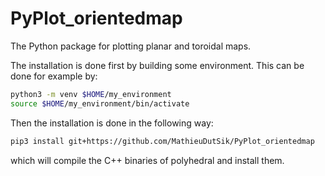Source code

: # PyPlot_orientedmap
The Python package for plotting planar and toroidal maps.

The installation is done first by building some environment. This can be done for example by:
```sh
python3 -m venv $HOME/my_environment
source $HOME/my_environment/bin/activate
```

Then the installation is done in the following way:
```sh
pip3 install git+https://github.com/MathieuDutSik/PyPlot_orientedmap
```
which will compile the C++ binaries of polyhedral and install them.

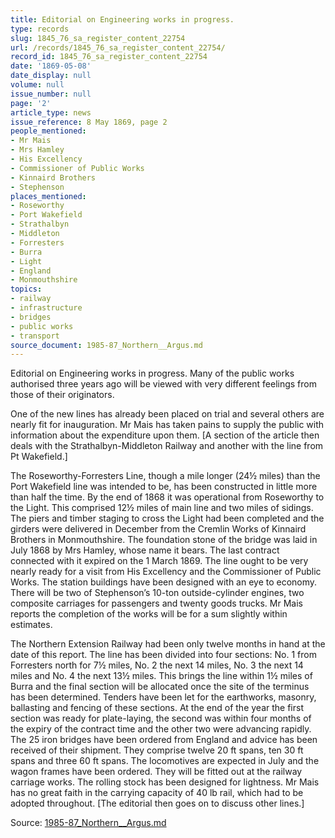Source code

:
 ```yaml
---
title: Editorial on Engineering works in progress.
type: records
slug: 1845_76_sa_register_content_22754
url: /records/1845_76_sa_register_content_22754/
record_id: 1845_76_sa_register_content_22754
date: '1869-05-08'
date_display: null
volume: null
issue_number: null
page: '2'
article_type: news
issue_reference: 8 May 1869, page 2
people_mentioned:
- Mr Mais
- Mrs Hamley
- His Excellency
- Commissioner of Public Works
- Kinnaird Brothers
- Stephenson
places_mentioned:
- Roseworthy
- Port Wakefield
- Strathalbyn
- Middleton
- Forresters
- Burra
- Light
- England
- Monmouthshire
topics:
- railway
- infrastructure
- bridges
- public works
- transport
source_document: 1985-87_Northern__Argus.md
---
```


Editorial on Engineering works in progress.  Many of the public works authorised three years ago will be viewed with very different feelings from those of their originators.

One of the new lines has already been placed on trial and several others are nearly fit for inauguration.  Mr Mais has taken pains to supply the public with information about the expenditure upon them.  [A section of the article then deals with the Strathalbyn-Middleton Railway and another with the line from Pt Wakefield.]

The Roseworthy-Forresters Line, though a mile longer (24½ miles) than the Port Wakefield line was intended to be, has been constructed in little more than half the time.  By the end of 1868 it was operational from Roseworthy to the Light.  This comprised 12½ miles of main line and two miles of sidings.  The piers and timber staging to cross the Light had been completed and the girders were delivered in December from the Cremlin Works of Kinnaird Brothers in Monmouthshire.  The foundation stone of the bridge was laid in July 1868 by Mrs Hamley, whose name it bears.  The last contract connected with it expired on the 1 March 1869.  The line ought to be very nearly ready for a visit from His Excellency and the Commissioner of Public Works.  The station buildings have been designed with an eye to economy.  There will be two of Stephenson’s 10-ton outside-cylinder engines, two composite carriages for passengers and twenty goods trucks.  Mr Mais reports the completion of the works will be for a sum slightly within estimates.

The Northern Extension Railway had been only twelve months in hand at the date of this report.  The line has been divided into four sections: No. 1 from Forresters north for 7½ miles, No. 2 the next 14 miles, No. 3 the next 14 miles and No. 4 the next 13½ miles.  This brings the line within 1½ miles of Burra and the final section will be allocated once the site of the terminus has been determined.  Tenders have been let for the earthworks, masonry, ballasting and fencing of these sections.  At the end of the year the first section was ready for plate-laying, the second was within four months of the expiry of the contract time and the other two were advancing rapidly.  The 25 iron bridges have been ordered from England and advice has been received of their shipment.  They comprise twelve 20 ft spans, ten 30 ft spans and three 60 ft spans.  The locomotives are expected in July and the wagon frames have been ordered.  They will be fitted out at the railway carriage works.  The rolling stock has been designed for lightness.  Mr Mais has no great faith in the carrying capacity of 40 lb rail, which had to be adopted throughout.  [The editorial then goes on to discuss other lines.]

Source: [1985-87_Northern__Argus.md](/downloads/markdown/1985-87_Northern__Argus.md)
= = = = =
• WHAT TO PRODUCE:
Pull each line holding "progress" out of the listing.

• SOLUTION TO THE PROBLEM:
title: Editorial on Engineering works in progress.
Editorial on Engineering works in progress.  Many of the public works authorised three years ago will be viewed with very different feelings from those of their originators.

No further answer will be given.